Nicholville Telephone CEO earns spot on Clarkson board of trustees
POTSDAM – Nicholville Telephone CEO Mark Dzwonczyk has been elected to the Clarkson University board of trustees. He will serve on the external affairs and internal affairs committees.Dzwonczyk currently serves as the CEO of Nicholville Telephone Company, whose subsidiary, Slic Network Solutions, is deploying broadband Internet access to residences and businesses throughout northern New York with its high-speed fiber optic network via a $33 million federal stimulus grant.
Born in upstate New York and raised in the Boston area, Dzwonczyk has been building or re-building businesses in California’s Silicon Valley for the past 20 years. He spent the first 10 years of his career as an engineer at the Charles Stark Draper Laboratory Inc. in Cambridge, Mass.
He built his first start-up the old fashioned way -- in a garage and bootstrapped on customer revenue. He grew it to be an international supplier of award-winning voice-over-IP products with design centers in California, complemented by engineering offices in China and contract manufacturing partners in Singapore and Malaysia.
In 2005, the company, Sigpro, was acquired by Guest-Tek, which at the time was the world’s largest provider of broadband to the hotel industry.
After two other telecom restarts, including one in Austin, Texas, Dzwonczyk was lured back to New York’s North Country to join the board of Nicholville Telephone in March 2011 and became its CEO in May of that year. As CEO, he has turned an aging rural telephone company into a leading North Country business with engaged employees, broadband technology unrivaled in the nation, and a tenfold increase in broadband subscribers in the past 18 months.

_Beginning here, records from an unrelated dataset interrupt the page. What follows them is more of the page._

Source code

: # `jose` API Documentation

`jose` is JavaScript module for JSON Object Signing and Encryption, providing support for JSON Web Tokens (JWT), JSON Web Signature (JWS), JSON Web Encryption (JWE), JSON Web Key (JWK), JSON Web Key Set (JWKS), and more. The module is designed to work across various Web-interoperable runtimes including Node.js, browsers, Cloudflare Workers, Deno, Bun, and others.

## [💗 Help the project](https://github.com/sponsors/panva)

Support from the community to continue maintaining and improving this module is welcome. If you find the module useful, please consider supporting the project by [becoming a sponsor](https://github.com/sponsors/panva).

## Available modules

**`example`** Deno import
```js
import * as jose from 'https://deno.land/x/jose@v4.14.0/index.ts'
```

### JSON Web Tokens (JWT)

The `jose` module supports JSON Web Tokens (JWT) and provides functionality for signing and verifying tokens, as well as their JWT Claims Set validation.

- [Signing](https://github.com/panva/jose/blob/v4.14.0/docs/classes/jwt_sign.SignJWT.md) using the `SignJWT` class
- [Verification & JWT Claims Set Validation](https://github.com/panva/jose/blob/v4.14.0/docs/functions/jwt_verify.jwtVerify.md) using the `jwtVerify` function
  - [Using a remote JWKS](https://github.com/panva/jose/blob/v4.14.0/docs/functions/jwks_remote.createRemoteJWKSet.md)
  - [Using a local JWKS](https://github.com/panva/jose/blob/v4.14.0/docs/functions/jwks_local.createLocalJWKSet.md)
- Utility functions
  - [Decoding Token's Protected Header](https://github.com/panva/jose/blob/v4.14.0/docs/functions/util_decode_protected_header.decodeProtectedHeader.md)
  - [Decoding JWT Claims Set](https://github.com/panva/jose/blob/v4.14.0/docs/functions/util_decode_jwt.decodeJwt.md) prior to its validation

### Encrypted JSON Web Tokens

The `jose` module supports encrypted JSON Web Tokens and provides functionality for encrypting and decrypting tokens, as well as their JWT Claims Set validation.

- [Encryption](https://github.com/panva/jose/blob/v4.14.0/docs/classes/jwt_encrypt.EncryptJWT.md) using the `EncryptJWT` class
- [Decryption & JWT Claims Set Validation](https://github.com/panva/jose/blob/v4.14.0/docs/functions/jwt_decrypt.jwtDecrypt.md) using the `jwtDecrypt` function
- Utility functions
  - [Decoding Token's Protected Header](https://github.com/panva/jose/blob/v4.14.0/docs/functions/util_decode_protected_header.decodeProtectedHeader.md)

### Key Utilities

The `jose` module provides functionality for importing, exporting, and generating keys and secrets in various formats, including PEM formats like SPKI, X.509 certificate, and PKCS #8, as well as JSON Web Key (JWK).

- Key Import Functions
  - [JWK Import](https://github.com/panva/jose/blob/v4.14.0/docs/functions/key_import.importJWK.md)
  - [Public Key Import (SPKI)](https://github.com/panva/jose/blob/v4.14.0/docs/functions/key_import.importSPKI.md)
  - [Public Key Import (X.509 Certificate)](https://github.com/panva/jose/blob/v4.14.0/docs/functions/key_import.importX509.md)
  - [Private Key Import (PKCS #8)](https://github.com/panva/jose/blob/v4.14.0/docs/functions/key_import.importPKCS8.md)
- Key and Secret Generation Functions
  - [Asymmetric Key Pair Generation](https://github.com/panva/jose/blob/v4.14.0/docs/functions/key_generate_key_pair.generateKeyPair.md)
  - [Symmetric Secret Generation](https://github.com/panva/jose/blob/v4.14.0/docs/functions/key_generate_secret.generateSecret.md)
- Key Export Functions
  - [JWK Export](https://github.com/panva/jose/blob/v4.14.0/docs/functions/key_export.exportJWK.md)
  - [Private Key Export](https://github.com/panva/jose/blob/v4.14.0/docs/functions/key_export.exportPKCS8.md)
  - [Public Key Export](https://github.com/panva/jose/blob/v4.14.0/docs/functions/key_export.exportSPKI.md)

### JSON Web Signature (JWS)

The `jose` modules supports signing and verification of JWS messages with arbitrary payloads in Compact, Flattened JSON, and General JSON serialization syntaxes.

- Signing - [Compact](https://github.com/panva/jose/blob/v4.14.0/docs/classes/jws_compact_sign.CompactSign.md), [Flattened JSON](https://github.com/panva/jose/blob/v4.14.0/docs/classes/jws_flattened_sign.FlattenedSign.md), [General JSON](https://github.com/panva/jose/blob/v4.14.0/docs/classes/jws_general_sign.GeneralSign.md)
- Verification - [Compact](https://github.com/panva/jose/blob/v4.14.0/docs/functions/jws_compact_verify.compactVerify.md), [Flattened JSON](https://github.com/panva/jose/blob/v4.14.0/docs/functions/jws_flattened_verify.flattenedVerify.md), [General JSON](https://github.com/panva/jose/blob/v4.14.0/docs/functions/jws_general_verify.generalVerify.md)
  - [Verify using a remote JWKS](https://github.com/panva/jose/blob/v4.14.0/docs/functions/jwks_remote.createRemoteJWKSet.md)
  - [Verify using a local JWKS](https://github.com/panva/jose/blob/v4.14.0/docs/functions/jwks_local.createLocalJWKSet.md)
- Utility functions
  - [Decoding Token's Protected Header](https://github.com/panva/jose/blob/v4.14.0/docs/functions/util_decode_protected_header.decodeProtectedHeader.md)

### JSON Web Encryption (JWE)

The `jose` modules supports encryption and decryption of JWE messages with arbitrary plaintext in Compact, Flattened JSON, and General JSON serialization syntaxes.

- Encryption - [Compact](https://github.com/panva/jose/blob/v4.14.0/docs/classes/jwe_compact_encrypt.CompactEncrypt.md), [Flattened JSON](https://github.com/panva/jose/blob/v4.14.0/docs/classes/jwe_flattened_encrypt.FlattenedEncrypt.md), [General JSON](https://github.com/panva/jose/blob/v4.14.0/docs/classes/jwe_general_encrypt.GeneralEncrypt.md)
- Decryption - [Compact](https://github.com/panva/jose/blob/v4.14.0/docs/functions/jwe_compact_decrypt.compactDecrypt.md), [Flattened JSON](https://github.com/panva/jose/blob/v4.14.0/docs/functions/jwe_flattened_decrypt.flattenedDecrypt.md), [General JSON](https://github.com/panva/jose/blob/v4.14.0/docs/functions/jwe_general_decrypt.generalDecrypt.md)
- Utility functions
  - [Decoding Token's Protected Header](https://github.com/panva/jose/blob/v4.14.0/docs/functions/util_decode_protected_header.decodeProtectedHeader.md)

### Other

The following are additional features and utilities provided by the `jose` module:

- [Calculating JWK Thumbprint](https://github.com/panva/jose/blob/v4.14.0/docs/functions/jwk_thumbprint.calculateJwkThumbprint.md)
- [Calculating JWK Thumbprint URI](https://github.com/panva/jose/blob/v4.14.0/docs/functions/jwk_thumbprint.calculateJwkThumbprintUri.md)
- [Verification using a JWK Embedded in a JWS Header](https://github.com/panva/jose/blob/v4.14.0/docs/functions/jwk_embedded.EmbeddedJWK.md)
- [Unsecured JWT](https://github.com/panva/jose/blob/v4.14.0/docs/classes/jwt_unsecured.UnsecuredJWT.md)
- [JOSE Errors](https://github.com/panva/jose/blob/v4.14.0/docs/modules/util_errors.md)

Dzwonczyk graduated from Tufts University with a B.S.E.E. summa cum laude in electrical engineering and a master of science in aeronautical engineering from MIT. He also studied information systems at Stanford University, but was pulled away by entrepreneurial passions -- the same passions that brought him to northern New York to bring broadband to unserved areas in the North Country.